Activity
With the pictures left out, output the records below exactly.
-----
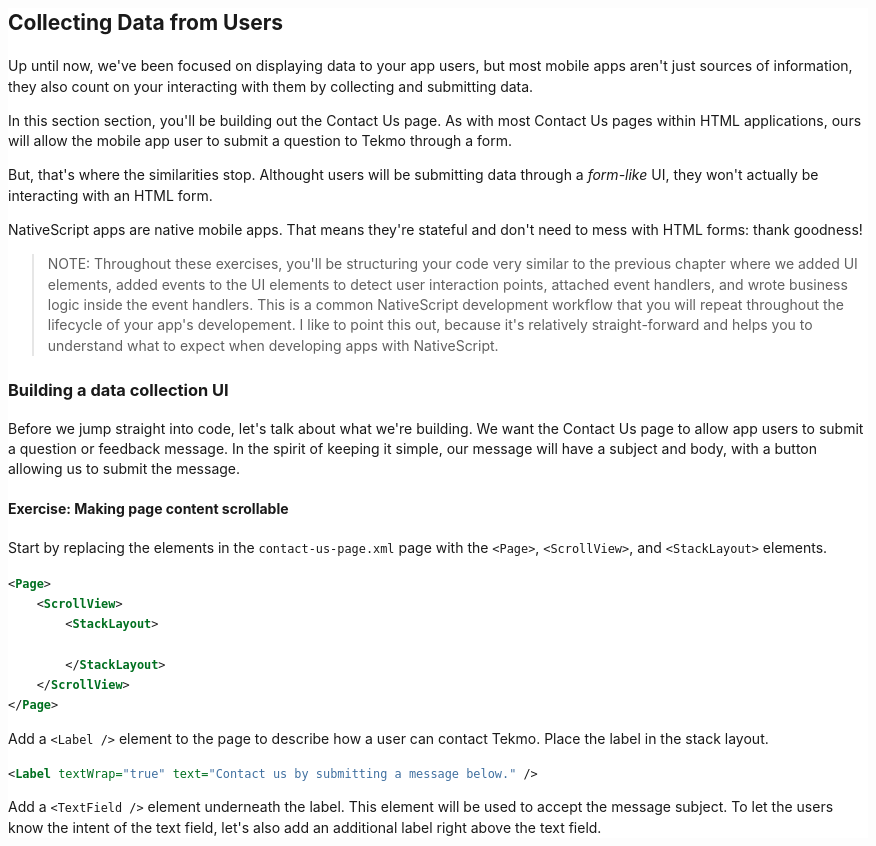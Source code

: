 ## Collecting Data from Users

Up until now, we've been focused on displaying data to your app users, but most mobile apps aren't just sources of information, they also count on your interacting with them by collecting and submitting data.

In this section section, you'll be building out the Contact Us page. As with most Contact Us pages within HTML applications, ours will allow the mobile app user to submit a question to Tekmo through a form. 

But, that's where the similarities stop. Althought users will be submitting data through a *form-like* UI, they won't actually be interacting with an HTML form. 

NativeScript apps are native mobile apps. That means they're stateful and don't need to mess with HTML forms: thank goodness! 

> NOTE: Throughout these exercises, you'll be structuring your code very similar to the previous chapter where we added UI elements, added events to the UI elements to detect user interaction points, attached event handlers, and wrote business logic inside the event handlers. This is a common NativeScript development workflow that you will repeat throughout the lifecycle of your app's developement. I like to point this out, because it's relatively straight-forward and helps you to understand what to expect when developing apps with NativeScript.

### Building a data collection UI

Before we jump straight into code, let's talk about what we're building. We want the Contact Us page to allow app users to submit a question or feedback message. In the spirit of keeping it simple, our message will have a subject and body, with a button allowing us to submit the message. 

<h4 class="exercise-start">
    <b>Exercise</b>: Making page content scrollable
</h4>

Start by replacing the elements in the `contact-us-page.xml` page with the `<Page>`, `<ScrollView>`, and `<StackLayout>` elements.

```xml
<Page>
    <ScrollView>
        <StackLayout>

        </StackLayout>
    </ScrollView>
</Page>
```

Add a `<Label />` element to the page to describe how a user can contact Tekmo. Place the label in the stack layout.

```xml
<Label textWrap="true" text="Contact us by submitting a message below." />
```

Add a `<TextField />` element underneath the label. This element will be used to accept the message subject. To let the users know the intent of the text field, let's also add an additional label right above the text field.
-----
Answer to the problem
Source code

: ## Collecting Data from Users

Up until now, we've been focused on displaying data to your app users, but most mobile apps aren't just sources of information, they also count on your interacting with them by collecting and submitting data.

In this section section, you'll be building out the Contact Us page. As with most Contact Us pages within HTML applications, ours will allow the mobile app user to submit a question to Tekmo through a form. 

But, that's where the similarities stop. Althought users will be submitting data through a *form-like* UI, they won't actually be interacting with an HTML form. 

NativeScript apps are native mobile apps. That means they're stateful and don't need to mess with HTML forms: thank goodness! 

> NOTE: Throughout these exercises, you'll be structuring your code very similar to the previous chapter where we added UI elements, added events to the UI elements to detect user interaction points, attached event handlers, and wrote business logic inside the event handlers. This is a common NativeScript development workflow that you will repeat throughout the lifecycle of your app's developement. I like to point this out, because it's relatively straight-forward and helps you to understand what to expect when developing apps with NativeScript.

### Building a data collection UI

Before we jump straight into code, let's talk about what we're building. We want the Contact Us page to allow app users to submit a question or feedback message. In the spirit of keeping it simple, our message will have a subject and body, with a button allowing us to submit the message. 

<h4 class="exercise-start">
    <b>Exercise</b>: Making page content scrollable
</h4>

Start by replacing the elements in the `contact-us-page.xml` page with the `<Page>`, `<ScrollView>`, and `<StackLayout>` elements.

```xml
<Page>
    <ScrollView>
        <StackLayout>

        </StackLayout>
    </ScrollView>
</Page>
```

Add a `<Label />` element to the page to describe how a user can contact Tekmo. Place the label in the stack layout.

```xml
<Label textWrap="true" text="Contact us by submitting a message below." />
```

Add a `<TextField />` element underneath the label. This element will be used to accept the message subject. To let the users know the intent of the text field, let's also add an additional label right above the text field.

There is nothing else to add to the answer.